Fahiş fiyat ve stokçuluk tanımı net biçimde yapılmalı


Enflasyon ortamının, perakende sektöründeki ürün fiyatlamalarını da etkilediğini kaydeden ATO Başkanı Baran, sektörün varlığını sürdürmek, sermayesini eritmemek için, sattığı her ürünün fabrika çıkış fiyatını takip ederek, yerine koyacağı fiyattan satmak durumunda kaldığını ancak, ilgili yönetmelikte açık ve net bir şekilde belirtilmemiş olan "fahiş fiyat" kavramının işletmelerin stokçu ya da fahiş fiyatçı pozisyonuna düşerek cezai müeyyideler ile karşı karşıya kalmasına neden olduğunu söyledi. Baran, yaşanan mağduriyetlerin önüne geçilmesi için ilgili yönetmelikte fahiş fiyat ve stokçuluğun tanımının net biçimde yapılmasının sağlanmasını istedi.


Baran konuşmasında, sonucu reel sektörü ilgilendiren konularla ilgili sektör mensuplarıyla ön istişareler yapılarak kararlar alınmasının verimlilik başta olmak üzere birçok açıdan fayda sağlayacağını söyledi.

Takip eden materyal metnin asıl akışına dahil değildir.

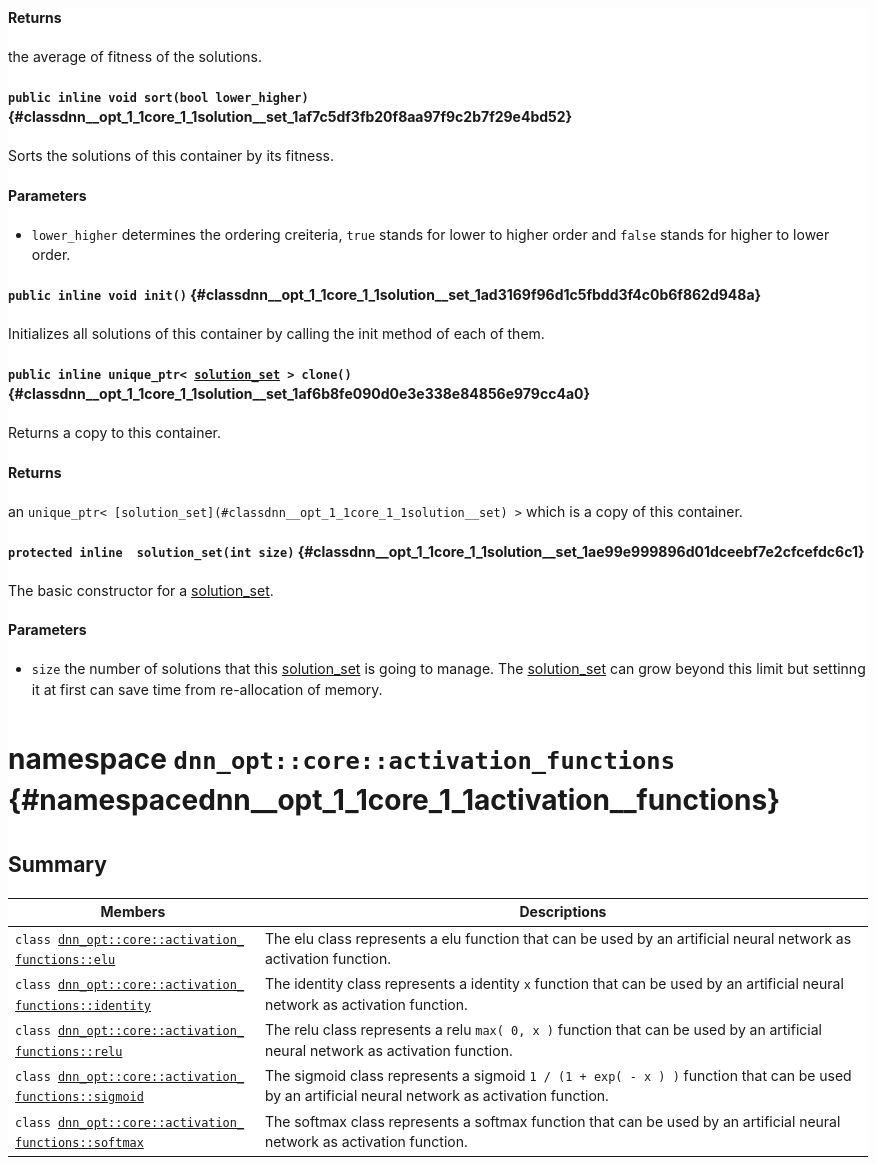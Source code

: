 #### Returns
the average of fitness of the solutions.

#### `public inline void sort(bool lower_higher)` {#classdnn__opt_1_1core_1_1solution__set_1af7c5df3fb20f8aa97f9c2b7f29e4bd52}

Sorts the solutions of this container by its fitness.

#### Parameters
* `lower_higher` determines the ordering creiteria, `true` stands for lower to higher order and `false` stands for higher to lower order.

#### `public inline void init()` {#classdnn__opt_1_1core_1_1solution__set_1ad3169f96d1c5fbdd3f4c0b6f862d948a}

Initializes all solutions of this container by calling the init method of each of them.



#### `public inline unique_ptr< `[`solution_set`](#classdnn__opt_1_1core_1_1solution__set)` > clone()` {#classdnn__opt_1_1core_1_1solution__set_1af6b8fe090d0e3e338e84856e979cc4a0}

Returns a copy to this container.

#### Returns
an `unique_ptr< [solution_set](#classdnn__opt_1_1core_1_1solution__set) >` which is a copy of this container.

#### `protected inline  solution_set(int size)` {#classdnn__opt_1_1core_1_1solution__set_1ae99e999896d01dceebf7e2cfcefdc6c1}

The basic constructor for a [solution_set](#classdnn__opt_1_1core_1_1solution__set).

#### Parameters
* `size` the number of solutions that this [solution_set](#classdnn__opt_1_1core_1_1solution__set) is going to manage. The [solution_set](#classdnn__opt_1_1core_1_1solution__set) can grow beyond this limit but settinng it at first can save time from re-allocation of memory.

# namespace `dnn_opt::core::activation_functions` {#namespacednn__opt_1_1core_1_1activation__functions}



## Summary

 Members                        | Descriptions                                
--------------------------------|---------------------------------------------
`class `[`dnn_opt::core::activation_functions::elu`](#classdnn__opt_1_1core_1_1activation__functions_1_1elu)    | The elu class represents a elu function that can be used by an artificial neural network as activation function.
`class `[`dnn_opt::core::activation_functions::identity`](#classdnn__opt_1_1core_1_1activation__functions_1_1identity)    | The identity class represents a identity `x` function that can be used by an artificial neural network as activation function.
`class `[`dnn_opt::core::activation_functions::relu`](#classdnn__opt_1_1core_1_1activation__functions_1_1relu)    | The relu class represents a relu `max( 0, x )` function that can be used by an artificial neural network as activation function.
`class `[`dnn_opt::core::activation_functions::sigmoid`](#classdnn__opt_1_1core_1_1activation__functions_1_1sigmoid)    | The sigmoid class represents a sigmoid `1 / (1 + exp( - x ) )` function that can be used by an artificial neural network as activation function.
`class `[`dnn_opt::core::activation_functions::softmax`](#classdnn__opt_1_1core_1_1activation__functions_1_1softmax)    | The softmax class represents a softmax function that can be used by an artificial neural network as activation function.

Servis araçlarının kaldırılması


‘Kamuda Tasarruf Paketi’ ile iptal edilen servis araçları nedeniyle kamu kurum ve kuruluşlarına hizmet veren yaklaşık 3 bin servis aracının işsiz kalacağını, 4 bin 250’sinin de gelir kaybı yaşayacağını anlatan Baran, "Kamuda ve her alanda israfı ortadan kaldıracak düzenlemelere yürekten destek veriyoruz. Tasarruf ve verimlilik bizim pusulamız niteliğinde Ancak burada, servis araçlarıyla geçimini sağlayan yaklaşık 30-35 bin kişinin mağduriyeti söz konusu. 5,8 milyon insanın yaşadığı şehrimizde, servislerle taşınan kamu kurumu personelinin, toplu taşıma veya bireysel araç kullanımı yeni sorunları beraberinde getirecektir. Aldığı göçle birlikte nüfus artış hızı Türkiye ortalamasının üzerinde olan şehrimizde trafik yoğunluğunu, akaryakıt tüketimini ve karbon salınımını da artıracak, iklim ve çevre konusunda yaşadığımız sorunlara yenilerinin eklenmesi riskini ortaya çıkartacak" dedi. Baran, servis araçlarıyla sözleşmelerin yenilenmemesi kararının yeniden değerlendirilmesi talebini de ifade etti.


Baran’ın konuşmasının ardından ATO Yönetim Kurulu ve Meclis üyelerinin tek tek söz alarak sorunlarını dile getirdiği toplantıda, Cumhurbaşkanı Yardımcısı Yılmaz’a, ATO’nun 68 Meslek Komitesi’ne bağlı üyelerinin görüşlerinin yer aldığı bir de dosya sunuldu.